>>>>

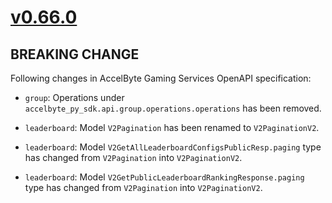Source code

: # [v0.66.0]

## BREAKING CHANGE

Following changes in AccelByte Gaming Services OpenAPI specification:

- `group`: Operations under `accelbyte_py_sdk.api.group.operations.operations` has been removed.

- `leaderboard`: Model `V2Pagination` has been renamed to `V2PaginationV2`.
- `leaderboard`: Model `V2GetAllLeaderboardConfigsPublicResp.paging` type has changed from `V2Pagination` into `V2PaginationV2`.
- `leaderboard`: Model `V2GetPublicLeaderboardRankingResponse.paging` type has changed from `V2Pagination` into `V2PaginationV2`.

[v0.66.0]: https://github.com/AccelByte/accelbyte-python-sdk/compare/v0.65.0..v0.66.0
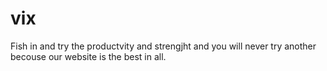 # vix
Fish in and try the productvity and strengjht and you will never try another becouse our website is the best in all.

<<<<

The task:
Please retype the material above exactly, and omit its images.

Written answer:
Source code

: # [v0.66.0]

## BREAKING CHANGE

Following changes in AccelByte Gaming Services OpenAPI specification:

- `group`: Operations under `accelbyte_py_sdk.api.group.operations.operations` has been removed.

- `leaderboard`: Model `V2Pagination` has been renamed to `V2PaginationV2`.
- `leaderboard`: Model `V2GetAllLeaderboardConfigsPublicResp.paging` type has changed from `V2Pagination` into `V2PaginationV2`.
- `leaderboard`: Model `V2GetPublicLeaderboardRankingResponse.paging` type has changed from `V2Pagination` into `V2PaginationV2`.

[v0.66.0]: https://github.com/AccelByte/accelbyte-python-sdk/compare/v0.65.0..v0.66.0
 # vix
Fish in and try the productvity and strengjht and you will never try another becouse our website is the best in all.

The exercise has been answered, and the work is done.